A common problem in Machine Learning (ML) is choosing a suitable loss function for the task at hand. Often, a task falls into one of two categories: classification or regression. However, there are some problems that do not fit well into either category, which can be illustrated using the following example.
Consider the problem of historical image ranking, where the goal is to accurately predict the decade in which the image was taken. Here, the labels are given in discrete classes, for example, “the 1950s” or “the 1960s”, so it might look like a classification problem at first. Nevertheless, there is also an ordinal structure of the labels. We can place the decades on a timeline, and therefore this problem fits into the category of ordinal regression.

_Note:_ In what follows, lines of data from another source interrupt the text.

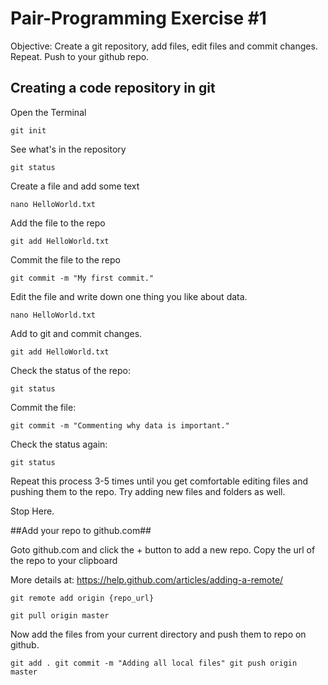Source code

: # Pair-Programming Exercise #1

Objective: Create a git repository, add files, edit files and commit changes. Repeat. Push to your github repo.

## Creating a code repository in git

Open the Terminal

`git init`

See what's in the repository

`git status`

Create a file and add some text

`nano HelloWorld.txt`

Add the file to the repo

`git add HelloWorld.txt`

Commit the file to the repo

`git commit -m "My first commit."`

Edit the file and write down one thing you like about data.

`nano HelloWorld.txt`

Add to git and commit changes.

`git add HelloWorld.txt`

Check the status of the repo:

`git status`

Commit the file:

`git commit -m "Commenting why data is important."`

Check the status again:

`git status`

Repeat this process 3-5 times until you get comfortable editing files and pushing them to the repo. Try adding new files and folders as well.

Stop Here.

##Add your repo to github.com##

Goto github.com and click the + button to add a new repo. Copy the url of the repo to your clipboard

More details at: https://help.github.com/articles/adding-a-remote/

`git remote add origin {repo_url}`

`git pull origin master`

Now add the files from your current directory and push them to repo on github.

`git add .
git commit -m "Adding all local files"
git push origin master`

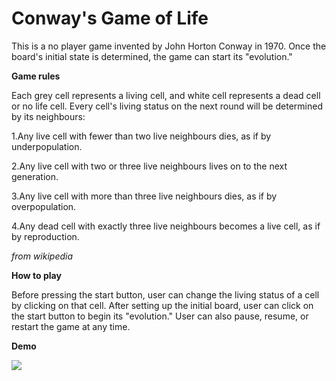 
# Conway's Game of Life

This is a no player game invented by John Horton Conway in 1970. Once the board's
initial state is determined, the game can start its "evolution." 

**Game rules**

Each grey cell represents a living cell, and white cell represents a dead cell 
or no life cell. Every cell's living status on the next round will be determined
by its neighbours:

1.Any live cell with fewer than two live neighbours dies, as if by underpopulation.

2.Any live cell with two or three live neighbours lives on to the next generation.

3.Any live cell with more than three live neighbours dies, as if by overpopulation.

4.Any dead cell with exactly three live neighbours becomes a live cell, as if by reproduction.

*from wikipedia*

**How to play**

Before pressing the start button, user can change the living status
of a cell by clicking on that cell. After setting up the initial board,
user can click on the start button to begin its "evolution." User can also
pause, resume, or restart the game at any time.

**Demo**

![](https://i.imgur.com/FjVeur1.gif)

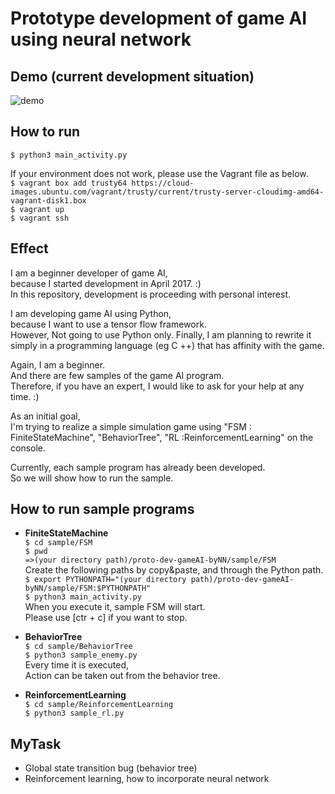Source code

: # Prototype development of game AI using neural network

## Demo (current development situation)
![demo](https://cloud.githubusercontent.com/assets/23193177/24845297/da357b3c-1deb-11e7-9d8b-5174b803b5f2.gif)

## How to run  
`$ python3 main_activity.py`

If your environment does not work, please use the Vagrant file as below.  
`$ vagrant box add trusty64 https://cloud-images.ubuntu.com/vagrant/trusty/current/trusty-server-cloudimg-amd64-vagrant-disk1.box`  
`$ vagrant up`  
`$ vagrant ssh`  

## Effect
I am a beginner developer of game AI,  
because I started development in April 2017. :)  
In this repository, development is proceeding with personal interest.  

I am developing game AI using Python,  
because I want to use a tensor flow framework.  
However, Not going to use Python only. 
Finally, I am planning to rewrite it simply in a programming language (eg C ++) that has affinity with the game.  

Again, I am a beginner.  
And there are few samples of the game AI program.  
Therefore, if you have an expert, I would like to ask for your help at any time. :)  

As an initial goal,  
I'm trying to realize a simple simulation game using "FSM : FiniteStateMachine", "BehaviorTree", "RL :ReinforcementLearning" on the console.  

Currently, each sample program has already been developed.  
So we will show how to run the sample.  

## How to run sample programs

* **FiniteStateMachine**  
`$ cd sample/FSM`  
`$ pwd`  
`=>(your directory path)/proto-dev-gameAI-byNN/sample/FSM`    
Create the following paths by copy&paste, and through the Python path.  
`$ export PYTHONPATH="(your directory path)/proto-dev-gameAI-byNN/sample/FSM:$PYTHONPATH"`  
`$ python3 main_activity.py`    
When you execute it, sample FSM will start.  
Please use [ctr + c] if you want to stop.  

* **BehaviorTree**  
`$ cd sample/BehaviorTree`  
`$ python3 sample_enemy.py`    
Every time it is executed,  
Action can be taken out from the behavior tree.  

* **ReinforcementLearning**  
`$ cd sample/ReinforcementLearning`  
`$ python3 sample_rl.py`  

## MyTask
* Global state transition bug (behavior tree)  
* Reinforcement learning, how to incorporate neural network  
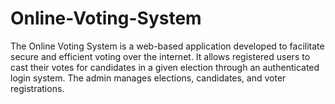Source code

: # Online-Voting-System
The Online Voting System is a web-based application developed to facilitate secure and efficient voting over the internet. It allows registered users to cast their votes for candidates in a given election through an authenticated login system. The admin manages elections, candidates, and voter registrations. 
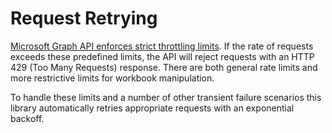 # Request Retrying

[Microsoft Graph API enforces strict throttling limits](https://learn.microsoft.com/en-us/graph/throttling). If the rate of requests exceeds these predefined limits, the API will reject requests with an HTTP 429 (Too Many Requests) response. There are both general rate limits and more restrictive limits for workbook manipulation.

To handle these limits and a number of other transient failure scenarios this library automatically retries appropriate requests with an exponential backoff.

In our paper “Deep Ordinal Regression with Label Diversity”, we show that it is possible to tackle these kinds of problems using a standard classification loss function, while still exploiting the ordinal information of the labels. We do this by introducing the concept of label diversity.
A single label is not enough
Label diversity can be introduced by creating several labels for each training example in a way that the ordinal structure allows. In the problem of estimating age from a single image, where the task is to predict the age of a person, the ground truth values are often given as years in an integer format. So, in one sense, the classes are discrete. A common method used for age estimation in ML is regression with classification (RvC). This is where each year is treated as a separate class, and then a standard cross-entropy loss is used to train the neural network to classify each person. This approach is illustrated in figure 1, where the real number line has been discretized into non-overlapping classes, representing the different age categories.
Figure 1: A baseline RvC approach to discretization
The drawback of RvC is that the loss is agnostic to the magnitude of the error. An error of 10 years yield the same loss as an error of 1 year, because the ordinal information in the labels is discarded. Intuitively, it would be more advantageous to incorporate this information into the learning process, to get better future predictions.
Generating diversity
In our paper, we show that if we create several sets of overlapping classes, we can achieve the desired property of the loss function. For example, a person that is 40 years old can be labeled in several brackets, such as. 38-42, 39-43, and so on. This representation is in a sense diverse, as each training example is assigned multiple labels. The width of the brackets and the total number of labels for each example are hyperparameters that can be tuned to a specific problem. Figure 2 illustrates the general approach, where the real number line has been discretized in three different ways. During training time, the neural network must learn to correctly classify each example using all labels simultaneously. Therefore, the loss is smaller for a prediction that is closer to the true age of the person.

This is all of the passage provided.